(DATA PROVIDED)
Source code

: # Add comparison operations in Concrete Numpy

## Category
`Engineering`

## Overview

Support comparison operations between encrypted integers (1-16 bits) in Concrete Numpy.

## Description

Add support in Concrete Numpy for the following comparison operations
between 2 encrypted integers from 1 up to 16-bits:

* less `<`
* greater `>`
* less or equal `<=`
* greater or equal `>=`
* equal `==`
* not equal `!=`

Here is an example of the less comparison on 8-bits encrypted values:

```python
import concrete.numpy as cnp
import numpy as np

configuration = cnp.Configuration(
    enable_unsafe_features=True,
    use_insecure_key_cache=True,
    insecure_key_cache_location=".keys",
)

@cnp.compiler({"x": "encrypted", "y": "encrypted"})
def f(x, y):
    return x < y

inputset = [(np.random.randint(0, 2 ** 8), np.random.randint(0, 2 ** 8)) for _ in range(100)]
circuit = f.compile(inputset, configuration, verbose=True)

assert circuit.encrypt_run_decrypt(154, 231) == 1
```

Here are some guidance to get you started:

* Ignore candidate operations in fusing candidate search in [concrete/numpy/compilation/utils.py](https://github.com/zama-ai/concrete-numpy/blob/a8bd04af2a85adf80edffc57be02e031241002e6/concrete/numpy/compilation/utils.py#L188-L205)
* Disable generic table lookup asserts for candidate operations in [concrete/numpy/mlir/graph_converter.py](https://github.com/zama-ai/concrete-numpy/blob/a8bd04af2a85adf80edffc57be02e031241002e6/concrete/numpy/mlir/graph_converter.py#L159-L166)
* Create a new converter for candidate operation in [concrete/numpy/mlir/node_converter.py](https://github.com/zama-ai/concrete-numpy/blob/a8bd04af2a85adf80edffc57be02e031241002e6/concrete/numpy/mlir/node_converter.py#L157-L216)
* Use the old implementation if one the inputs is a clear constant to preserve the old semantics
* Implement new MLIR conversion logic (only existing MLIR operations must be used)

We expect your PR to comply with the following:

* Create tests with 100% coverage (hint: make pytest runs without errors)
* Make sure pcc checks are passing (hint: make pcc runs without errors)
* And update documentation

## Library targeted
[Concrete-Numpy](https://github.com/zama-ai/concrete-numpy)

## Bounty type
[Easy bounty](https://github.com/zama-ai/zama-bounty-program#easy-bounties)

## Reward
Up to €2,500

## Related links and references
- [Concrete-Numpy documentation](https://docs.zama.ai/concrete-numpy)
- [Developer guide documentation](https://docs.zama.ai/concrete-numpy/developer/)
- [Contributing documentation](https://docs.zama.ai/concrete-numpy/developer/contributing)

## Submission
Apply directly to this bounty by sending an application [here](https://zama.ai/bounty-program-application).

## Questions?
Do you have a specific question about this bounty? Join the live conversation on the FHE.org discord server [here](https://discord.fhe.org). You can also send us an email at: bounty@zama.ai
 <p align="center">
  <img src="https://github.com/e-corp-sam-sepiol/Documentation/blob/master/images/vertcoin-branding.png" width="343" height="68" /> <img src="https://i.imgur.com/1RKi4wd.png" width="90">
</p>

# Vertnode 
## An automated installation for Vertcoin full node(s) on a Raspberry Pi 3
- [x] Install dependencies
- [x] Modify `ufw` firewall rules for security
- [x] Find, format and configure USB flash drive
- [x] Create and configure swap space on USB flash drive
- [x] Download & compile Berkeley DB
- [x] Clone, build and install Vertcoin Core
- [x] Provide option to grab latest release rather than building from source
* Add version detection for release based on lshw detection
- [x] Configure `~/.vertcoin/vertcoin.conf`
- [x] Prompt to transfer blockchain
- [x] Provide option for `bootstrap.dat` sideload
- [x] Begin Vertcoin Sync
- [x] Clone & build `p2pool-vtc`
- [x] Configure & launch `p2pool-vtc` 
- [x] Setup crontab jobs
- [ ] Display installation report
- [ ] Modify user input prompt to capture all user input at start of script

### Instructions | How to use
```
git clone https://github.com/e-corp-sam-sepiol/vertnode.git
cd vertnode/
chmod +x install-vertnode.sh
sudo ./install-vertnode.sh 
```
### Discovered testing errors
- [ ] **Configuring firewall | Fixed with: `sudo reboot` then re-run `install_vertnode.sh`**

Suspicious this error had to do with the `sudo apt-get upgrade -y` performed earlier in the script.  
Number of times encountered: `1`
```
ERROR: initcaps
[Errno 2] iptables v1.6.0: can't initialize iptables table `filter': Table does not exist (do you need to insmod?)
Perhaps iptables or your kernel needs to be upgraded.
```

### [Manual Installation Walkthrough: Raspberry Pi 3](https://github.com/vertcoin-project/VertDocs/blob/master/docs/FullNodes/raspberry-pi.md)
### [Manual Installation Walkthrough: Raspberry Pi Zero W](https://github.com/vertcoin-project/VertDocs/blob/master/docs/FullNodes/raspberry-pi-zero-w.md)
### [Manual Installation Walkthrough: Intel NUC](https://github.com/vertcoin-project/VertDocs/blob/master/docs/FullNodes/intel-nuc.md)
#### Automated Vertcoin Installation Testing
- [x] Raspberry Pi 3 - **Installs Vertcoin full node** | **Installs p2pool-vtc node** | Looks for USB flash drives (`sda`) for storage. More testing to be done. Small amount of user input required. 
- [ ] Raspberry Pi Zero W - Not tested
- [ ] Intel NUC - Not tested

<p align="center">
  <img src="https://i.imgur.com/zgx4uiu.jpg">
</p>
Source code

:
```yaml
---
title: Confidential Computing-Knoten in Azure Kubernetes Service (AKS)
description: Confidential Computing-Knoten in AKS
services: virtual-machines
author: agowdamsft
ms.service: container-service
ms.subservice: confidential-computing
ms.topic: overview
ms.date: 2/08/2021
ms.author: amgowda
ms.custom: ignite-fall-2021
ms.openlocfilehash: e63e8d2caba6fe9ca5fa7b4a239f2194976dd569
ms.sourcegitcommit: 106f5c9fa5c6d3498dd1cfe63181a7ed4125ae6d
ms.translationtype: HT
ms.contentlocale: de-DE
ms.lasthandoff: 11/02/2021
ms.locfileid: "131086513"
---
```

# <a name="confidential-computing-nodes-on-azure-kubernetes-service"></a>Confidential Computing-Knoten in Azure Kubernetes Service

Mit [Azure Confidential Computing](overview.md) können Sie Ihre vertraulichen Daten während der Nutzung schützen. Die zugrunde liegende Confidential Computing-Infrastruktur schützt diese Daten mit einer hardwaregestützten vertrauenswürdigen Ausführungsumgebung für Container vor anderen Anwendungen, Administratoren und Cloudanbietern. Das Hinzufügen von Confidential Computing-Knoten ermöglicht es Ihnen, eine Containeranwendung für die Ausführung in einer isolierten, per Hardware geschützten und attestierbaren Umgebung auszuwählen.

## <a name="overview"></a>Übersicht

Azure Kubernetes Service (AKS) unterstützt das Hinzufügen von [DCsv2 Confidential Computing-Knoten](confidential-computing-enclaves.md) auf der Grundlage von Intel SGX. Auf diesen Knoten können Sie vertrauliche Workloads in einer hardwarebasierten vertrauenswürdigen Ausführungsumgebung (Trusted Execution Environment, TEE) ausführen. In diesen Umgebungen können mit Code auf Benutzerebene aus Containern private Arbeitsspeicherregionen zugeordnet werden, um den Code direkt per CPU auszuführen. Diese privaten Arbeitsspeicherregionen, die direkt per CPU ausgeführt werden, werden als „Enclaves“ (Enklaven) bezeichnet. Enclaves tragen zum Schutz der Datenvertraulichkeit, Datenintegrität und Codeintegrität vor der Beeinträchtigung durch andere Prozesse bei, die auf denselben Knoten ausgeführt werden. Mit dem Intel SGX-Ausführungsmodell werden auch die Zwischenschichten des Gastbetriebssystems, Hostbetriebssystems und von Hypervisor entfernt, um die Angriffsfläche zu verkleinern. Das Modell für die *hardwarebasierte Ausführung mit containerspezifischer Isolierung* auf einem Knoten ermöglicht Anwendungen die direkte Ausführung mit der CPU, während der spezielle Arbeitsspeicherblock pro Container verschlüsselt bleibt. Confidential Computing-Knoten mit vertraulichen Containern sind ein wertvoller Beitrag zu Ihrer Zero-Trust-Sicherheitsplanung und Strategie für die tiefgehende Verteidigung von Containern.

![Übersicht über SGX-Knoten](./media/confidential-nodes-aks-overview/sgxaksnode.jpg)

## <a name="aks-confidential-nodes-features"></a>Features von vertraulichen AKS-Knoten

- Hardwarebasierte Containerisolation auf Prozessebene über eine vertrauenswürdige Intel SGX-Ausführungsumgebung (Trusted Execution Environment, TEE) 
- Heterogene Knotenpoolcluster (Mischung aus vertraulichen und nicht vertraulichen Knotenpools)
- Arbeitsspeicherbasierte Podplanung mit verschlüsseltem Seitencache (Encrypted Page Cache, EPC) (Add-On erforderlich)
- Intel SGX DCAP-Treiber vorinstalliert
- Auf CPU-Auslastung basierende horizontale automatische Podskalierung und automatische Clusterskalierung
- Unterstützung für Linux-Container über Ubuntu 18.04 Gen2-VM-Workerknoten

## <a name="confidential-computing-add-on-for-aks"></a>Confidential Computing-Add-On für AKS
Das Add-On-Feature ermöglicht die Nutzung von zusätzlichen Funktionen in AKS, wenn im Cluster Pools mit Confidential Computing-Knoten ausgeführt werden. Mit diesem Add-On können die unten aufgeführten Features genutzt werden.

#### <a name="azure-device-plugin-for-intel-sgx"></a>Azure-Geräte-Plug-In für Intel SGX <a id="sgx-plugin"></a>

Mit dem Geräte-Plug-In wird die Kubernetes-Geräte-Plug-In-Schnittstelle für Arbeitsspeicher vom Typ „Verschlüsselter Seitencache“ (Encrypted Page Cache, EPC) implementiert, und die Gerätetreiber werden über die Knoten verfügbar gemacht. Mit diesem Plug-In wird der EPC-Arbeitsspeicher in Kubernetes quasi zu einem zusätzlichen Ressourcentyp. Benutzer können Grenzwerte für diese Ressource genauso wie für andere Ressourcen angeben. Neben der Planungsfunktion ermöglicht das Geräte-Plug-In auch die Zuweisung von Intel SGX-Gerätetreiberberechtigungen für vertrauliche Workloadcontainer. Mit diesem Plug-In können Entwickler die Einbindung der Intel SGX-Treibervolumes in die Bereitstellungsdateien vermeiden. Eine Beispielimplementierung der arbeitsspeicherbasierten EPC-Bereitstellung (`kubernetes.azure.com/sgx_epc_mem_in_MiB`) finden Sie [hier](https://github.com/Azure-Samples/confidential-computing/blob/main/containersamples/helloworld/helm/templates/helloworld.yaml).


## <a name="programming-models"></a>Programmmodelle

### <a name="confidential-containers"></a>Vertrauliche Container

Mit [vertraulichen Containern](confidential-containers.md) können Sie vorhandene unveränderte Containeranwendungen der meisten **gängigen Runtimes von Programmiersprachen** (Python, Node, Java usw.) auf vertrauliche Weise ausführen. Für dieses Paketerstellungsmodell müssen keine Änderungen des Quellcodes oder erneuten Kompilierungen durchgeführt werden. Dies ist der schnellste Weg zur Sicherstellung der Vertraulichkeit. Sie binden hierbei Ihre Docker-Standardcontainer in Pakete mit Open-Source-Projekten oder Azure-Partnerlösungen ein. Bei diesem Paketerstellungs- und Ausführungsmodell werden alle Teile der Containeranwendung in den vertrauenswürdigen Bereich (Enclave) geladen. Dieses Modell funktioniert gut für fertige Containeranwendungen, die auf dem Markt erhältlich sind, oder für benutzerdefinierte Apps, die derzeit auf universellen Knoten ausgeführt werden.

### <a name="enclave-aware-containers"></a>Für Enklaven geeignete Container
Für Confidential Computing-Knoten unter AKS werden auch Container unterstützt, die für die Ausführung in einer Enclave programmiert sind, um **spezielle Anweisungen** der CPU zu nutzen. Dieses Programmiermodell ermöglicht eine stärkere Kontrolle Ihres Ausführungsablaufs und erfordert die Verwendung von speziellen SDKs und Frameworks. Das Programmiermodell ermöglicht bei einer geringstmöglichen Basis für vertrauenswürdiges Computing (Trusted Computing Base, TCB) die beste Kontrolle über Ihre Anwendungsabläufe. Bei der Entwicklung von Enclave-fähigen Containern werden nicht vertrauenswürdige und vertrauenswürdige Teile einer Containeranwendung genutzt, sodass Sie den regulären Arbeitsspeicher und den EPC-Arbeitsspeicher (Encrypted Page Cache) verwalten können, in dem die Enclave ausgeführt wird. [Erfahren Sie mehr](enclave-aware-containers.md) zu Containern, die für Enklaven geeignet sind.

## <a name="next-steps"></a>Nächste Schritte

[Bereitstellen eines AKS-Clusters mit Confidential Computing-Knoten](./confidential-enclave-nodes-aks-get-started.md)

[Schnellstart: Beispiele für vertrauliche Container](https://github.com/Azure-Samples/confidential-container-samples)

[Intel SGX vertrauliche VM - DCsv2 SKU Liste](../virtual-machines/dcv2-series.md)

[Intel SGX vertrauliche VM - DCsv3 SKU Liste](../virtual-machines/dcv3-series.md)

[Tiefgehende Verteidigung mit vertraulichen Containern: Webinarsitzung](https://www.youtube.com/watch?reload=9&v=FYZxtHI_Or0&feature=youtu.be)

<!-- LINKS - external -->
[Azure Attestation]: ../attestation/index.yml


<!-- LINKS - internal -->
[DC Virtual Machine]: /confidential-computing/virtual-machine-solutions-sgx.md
(End DATA PROVIDED)
WHAT IS EXPECTED
Output the data exactly, from the first line through the line that holds "Create a new", so that no later line appears.

RESPONSE BOX
Source code

: # Add comparison operations in Concrete Numpy

## Category
`Engineering`

## Overview

Support comparison operations between encrypted integers (1-16 bits) in Concrete Numpy.

## Description

Add support in Concrete Numpy for the following comparison operations
between 2 encrypted integers from 1 up to 16-bits:

* less `<`
* greater `>`
* less or equal `<=`
* greater or equal `>=`
* equal `==`
* not equal `!=`

Here is an example of the less comparison on 8-bits encrypted values:

```python
import concrete.numpy as cnp
import numpy as np

configuration = cnp.Configuration(
    enable_unsafe_features=True,
    use_insecure_key_cache=True,
    insecure_key_cache_location=".keys",
)

@cnp.compiler({"x": "encrypted", "y": "encrypted"})
def f(x, y):
    return x < y

inputset = [(np.random.randint(0, 2 ** 8), np.random.randint(0, 2 ** 8)) for _ in range(100)]
circuit = f.compile(inputset, configuration, verbose=True)

assert circuit.encrypt_run_decrypt(154, 231) == 1
```

Here are some guidance to get you started:

* Ignore candidate operations in fusing candidate search in [concrete/numpy/compilation/utils.py](https://github.com/zama-ai/concrete-numpy/blob/a8bd04af2a85adf80edffc57be02e031241002e6/concrete/numpy/compilation/utils.py#L188-L205)
* Disable generic table lookup asserts for candidate operations in [concrete/numpy/mlir/graph_converter.py](https://github.com/zama-ai/concrete-numpy/blob/a8bd04af2a85adf80edffc57be02e031241002e6/concrete/numpy/mlir/graph_converter.py#L159-L166)
* Create a new converter for candidate operation in [concrete/numpy/mlir/node_converter.py](https://github.com/zama-ai/concrete-numpy/blob/a8bd04af2a85adf80edffc57be02e031241002e6/concrete/numpy/mlir/node_converter.py#L157-L216)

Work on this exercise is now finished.